Running from a notebook fails when trying to setup torch.distributed

ccozad commented 4 months ago

I'm running from a local Jupyter Notebook on Windows. I'm attempting to port the chat example and I get errors about initializing torch.distributed. (RANK not defined, MASTER_ADDR not defined, etc.) I tried following the manual nccl steps outlined here: https://stackoverflow.com/questions/56805951/valueerror-error-initializing-torch-distributed-using-env-rendezvous-enviro but I just get a loop with failing to connect.

It looks like the start of Llama.build() is where things are erroring out.

if not torch.distributed.is_initialized():
     torch.distributed.init_process_group("nccl")

I'll be going through the nccl debug process and will eventually switch to Linux if needed but first my questions.

Are there any plans to have an option of bypassing the need for torch.distributed?
Is there a way to load the pre-trained model for inference without torch.distributed?
Has anyone been successful interacting with a local model from a notebook?

ccozad commented 4 months ago

Maybe supporting configurable back ends for torch.distributed is an option? https://pytorch.org/docs/stable/distributed.html

subramen commented 4 months ago

Hi!

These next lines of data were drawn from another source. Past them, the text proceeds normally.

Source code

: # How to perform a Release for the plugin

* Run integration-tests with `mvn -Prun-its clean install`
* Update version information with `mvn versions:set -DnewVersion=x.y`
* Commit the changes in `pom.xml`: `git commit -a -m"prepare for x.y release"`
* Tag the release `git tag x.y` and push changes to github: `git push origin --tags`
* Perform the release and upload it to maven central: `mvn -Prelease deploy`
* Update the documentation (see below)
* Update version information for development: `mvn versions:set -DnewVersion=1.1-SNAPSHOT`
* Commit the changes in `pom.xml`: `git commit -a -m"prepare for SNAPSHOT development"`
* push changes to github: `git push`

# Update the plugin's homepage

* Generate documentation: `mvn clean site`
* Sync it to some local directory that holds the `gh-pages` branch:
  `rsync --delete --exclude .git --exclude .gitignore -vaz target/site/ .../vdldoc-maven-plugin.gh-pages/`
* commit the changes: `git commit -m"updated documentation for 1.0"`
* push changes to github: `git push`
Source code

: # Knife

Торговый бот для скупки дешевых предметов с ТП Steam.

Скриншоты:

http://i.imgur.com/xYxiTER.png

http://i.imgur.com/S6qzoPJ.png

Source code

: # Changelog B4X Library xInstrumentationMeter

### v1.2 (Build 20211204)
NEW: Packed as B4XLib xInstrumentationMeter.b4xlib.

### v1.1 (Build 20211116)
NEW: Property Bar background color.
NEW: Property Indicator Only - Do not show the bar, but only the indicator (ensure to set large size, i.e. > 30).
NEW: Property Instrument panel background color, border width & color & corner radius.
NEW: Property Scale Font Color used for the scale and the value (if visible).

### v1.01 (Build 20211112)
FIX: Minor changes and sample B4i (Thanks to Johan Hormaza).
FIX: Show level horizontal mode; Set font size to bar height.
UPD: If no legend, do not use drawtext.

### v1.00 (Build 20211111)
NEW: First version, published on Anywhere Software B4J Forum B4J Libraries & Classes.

The example scripts in this repo are for running inference on single (for 8B) and multi (for 70B) GPU setups using CUDA, but Windows is not currently supported.

You might want to check out these examples for running Llama locally / without distributed via hugging face or ollama https://github.com/meta-llama/llama-recipes/tree/main/recipes/quickstart/Running_Llama2_Anywhere

ccozad commented 4 months ago

@subramen Thank you for the confirmation.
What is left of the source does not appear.